___ EXTRACTED MATERIAL ___

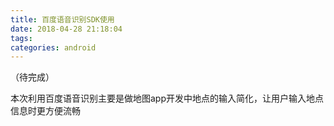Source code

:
 ```yaml
---
title: 百度语音识别SDK使用
date: 2018-04-28 21:18:04
tags:
categories: android
---
```


（待完成）

本次利用百度语音识别主要是做地图app开发中地点的输入简化，让用户输入地点信息时更方便流畅

<!--more-->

___

- _WHAT IS NEEDED_: Word for word, return the records shown above without their pictures.

- _TASK RESULT_:
Source code

:
 ```yaml
---
title: 百度语音识别SDK使用
date: 2018-04-28 21:18:04
tags:
categories: android
---
```


（待完成）

本次利用百度语音识别主要是做地图app开发中地点的输入简化，让用户输入地点信息时更方便流畅

<!--more-->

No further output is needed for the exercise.